Stored data
• • • • • • •
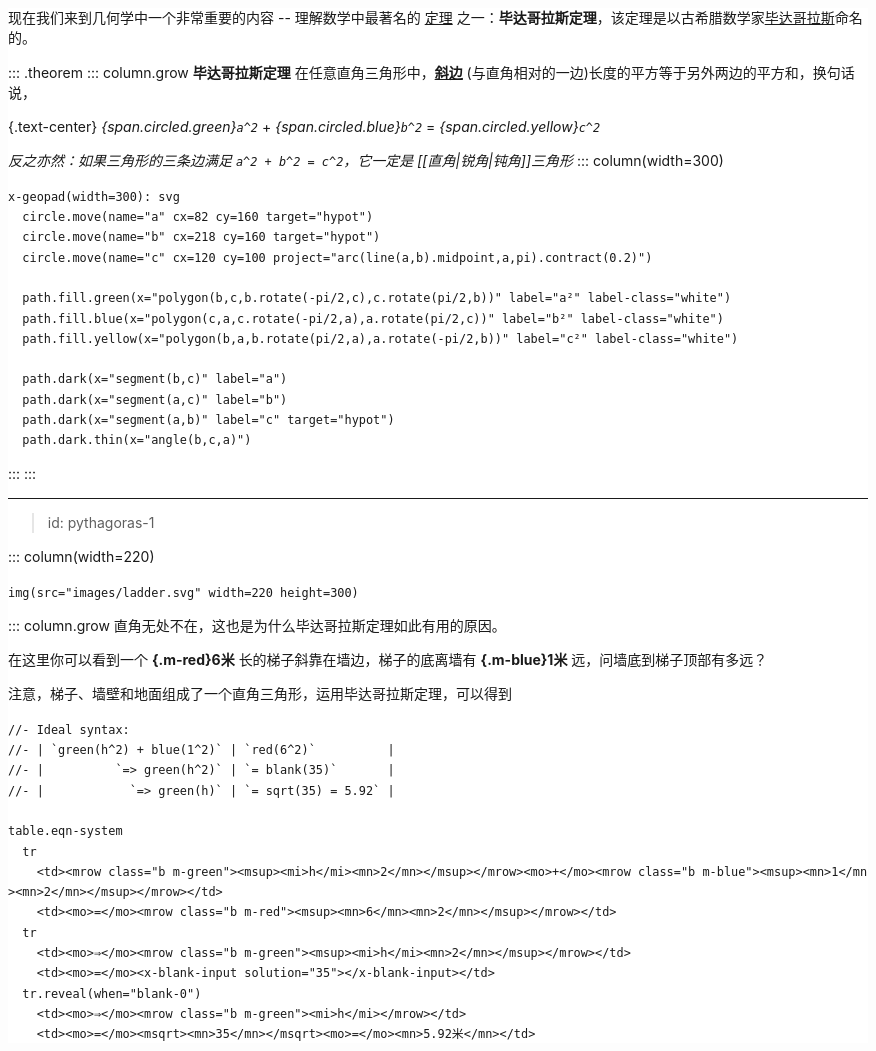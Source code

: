 现在我们来到几何学中一个非常重要的内容 -- 理解数学中最著名的 [定理](gloss:theorem) 之一：__毕达哥拉斯定理__，该定理是以古希腊数学家[毕达哥拉斯](bio:pythagoras)命名的。

::: .theorem
::: column.grow
__毕达哥拉斯定理__
在任意直角三角形中，[__斜边__](target:hypot) (与直角相对的一边)长度的平方等于另外两边的平方和，换句话说，

{.text-center} _{span.circled.green}`a^2`_ + _{span.circled.blue}`b^2`_ =
_{span.circled.yellow}`c^2`_

_反之亦然：如果三角形的三条边满足 `a^2 + b^2 = c^2`，它一定是 [[直角|锐角|钝角]]三角形_
::: column(width=300)

    x-geopad(width=300): svg
      circle.move(name="a" cx=82 cy=160 target="hypot")
      circle.move(name="b" cx=218 cy=160 target="hypot")
      circle.move(name="c" cx=120 cy=100 project="arc(line(a,b).midpoint,a,pi).contract(0.2)")
      
      path.fill.green(x="polygon(b,c,b.rotate(-pi/2,c),c.rotate(pi/2,b))" label="a²" label-class="white")
      path.fill.blue(x="polygon(c,a,c.rotate(-pi/2,a),a.rotate(pi/2,c))" label="b²" label-class="white")
      path.fill.yellow(x="polygon(b,a,b.rotate(pi/2,a),a.rotate(-pi/2,b))" label="c²" label-class="white")
      
      path.dark(x="segment(b,c)" label="a")
      path.dark(x="segment(a,c)" label="b")
      path.dark(x="segment(a,b)" label="c" target="hypot")
      path.dark.thin(x="angle(b,c,a)")

:::
:::

---
> id: pythagoras-1

::: column(width=220)

    img(src="images/ladder.svg" width=220 height=300)

::: column.grow
直角无处不在，这也是为什么毕达哥拉斯定理如此有用的原因。

在这里你可以看到一个 __{.m-red}6米__ 长的梯子斜靠在墙边，梯子的底离墙有 __{.m-blue}1米__ 远，问墙底到梯子顶部有多远？

注意，梯子、墙壁和地面组成了一个直角三角形，运用毕达哥拉斯定理，可以得到

    //- Ideal syntax:
    //- | `green(h^2) + blue(1^2)` | `red(6^2)`          |
    //- |          `=> green(h^2)` | `= blank(35)`       |
    //- |            `=> green(h)` | `= sqrt(35) = 5.92` |
    
    table.eqn-system
      tr
        <td><mrow class="b m-green"><msup><mi>h</mi><mn>2</mn></msup></mrow><mo>+</mo><mrow class="b m-blue"><msup><mn>1</mn><mn>2</mn></msup></mrow></td>
        <td><mo>=</mo><mrow class="b m-red"><msup><mn>6</mn><mn>2</mn></msup></mrow></td>
      tr
        <td><mo>⇒</mo><mrow class="b m-green"><msup><mi>h</mi><mn>2</mn></msup></mrow></td>
        <td><mo>=</mo><x-blank-input solution="35"></x-blank-input></td>
      tr.reveal(when="blank-0")
        <td><mo>⇒</mo><mrow class="b m-green"><mi>h</mi></mrow></td>
        <td><mo>=</mo><msqrt><mn>35</mn></msqrt><mo>=</mo><mn>5.92米</mn></td>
• • • • • • •
#### YOUR ASSIGNMENT
Which lines above contain "name"? Show each of them.

#### PROBLEM SOLUTION
      circle.move(name="a" cx=82 cy=160 target="hypot")
      circle.move(name="b" cx=218 cy=160 target="hypot")
      circle.move(name="c" cx=120 cy=100 project="arc(line(a,b).midpoint,a,pi).contract(0.2)")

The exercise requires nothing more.